Wednesday, February 2, 2011
the sunday code
Memoir : chapter 2
THREE YEARS EARLIER, Port au Prince, Haiti 1948
Silverware chattered on china. Everything was white, imported and fine, and all observations were made at hand level. Ten small hands did their own communicating, as the rule was not to speak unless spoken to. The linen tablecloth covered the long table, as to even keep the table discrete. It was an innocent sheltered world and strict manners were adhered to with love and respect. Eight large hands did all the waving and talking- sometimes in a language the young Lacombe sisters didn’t understand. They knew it was English, but it was like a murmur from another world, and it had no semblance to the French they spoke, if they were allowed to speak at all. This other language was so brutal, so alien, and spoken to keep certain things private. Things like the war. So they sat in their handmade dresses and cylindrical curls wondering what the adults were talking about- keeping their small ears small.

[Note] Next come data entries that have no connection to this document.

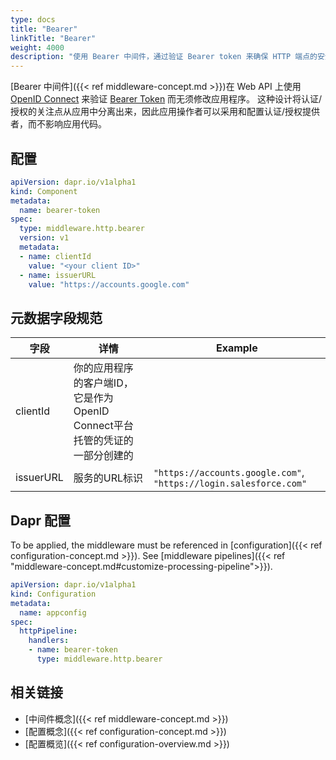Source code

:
 ```yaml
---
type: docs
title: "Bearer"
linkTitle: "Bearer"
weight: 4000
description: "使用 Bearer 中间件，通过验证 Bearer token 来确保 HTTP 端点的安全"
---
```


[Bearer 中间件]({{< ref middleware-concept.md >}})在 Web API 上使用 [OpenID Connect](https://openid.net/connect/) 来验证 [Bearer Token](https://tools.ietf.org/html/rfc6750) 而无须修改应用程序。 这种设计将认证/授权的关注点从应用中分离出来，因此应用操作者可以采用和配置认证/授权提供者，而不影响应用代码。

## 配置

```yaml
apiVersion: dapr.io/v1alpha1
kind: Component
metadata:
  name: bearer-token
spec:
  type: middleware.http.bearer
  version: v1
  metadata:
  - name: clientId
    value: "<your client ID>"
  - name: issuerURL
    value: "https://accounts.google.com"
```
## 元数据字段规范

| 字段        | 详情                                            | Example                                                           |
| --------- | --------------------------------------------- | ----------------------------------------------------------------- |
| clientId  | 你的应用程序的客户端ID，它是作为OpenID Connect平台托管的凭证的一部分创建的 |                                                                   |
| issuerURL | 服务的URL标识                                      | `"https://accounts.google.com"`, `"https://login.salesforce.com"` |

## Dapr 配置

To be applied, the middleware must be referenced in [configuration]({{< ref configuration-concept.md >}}). See [middleware pipelines]({{< ref "middleware-concept.md#customize-processing-pipeline">}}).

```yaml
apiVersion: dapr.io/v1alpha1
kind: Configuration
metadata:
  name: appconfig
spec:
  httpPipeline:
    handlers:
    - name: bearer-token
      type: middleware.http.bearer
```

## 相关链接

- [中间件概念]({{< ref middleware-concept.md >}})
- [配置概念]({{< ref configuration-concept.md >}})
- [配置概览]({{< ref configuration-overview.md >}})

No servant’s bells were to be heard. Always present, Elosia and the rest of the household staff were somehow part of the family. Each day at midday was the main three course meal. Sometimes it was a Creole dish but normally the cuisine was international and always well planned in advance. Sius was the butler and his gentleness carried into everything he did, rotating around the large table, letting each person serve of the heavy silver platter he held before them. Clicks and clacks of silverware on china mimicked the clicks of his steps on the gallery floor. Their first course was curried beef kidney and charred plantains. Without exception, every last bite had to be eaten. The main meal was fresh chicken, slaughtered in the yard that morning, served with eggplant. And the eggplant was reason enough to bring the youngest daughter, Sabine, into crocodile tears and hysterics. She despised that strange vegetable, and wished it were sliced egg with watercress, like yesterday.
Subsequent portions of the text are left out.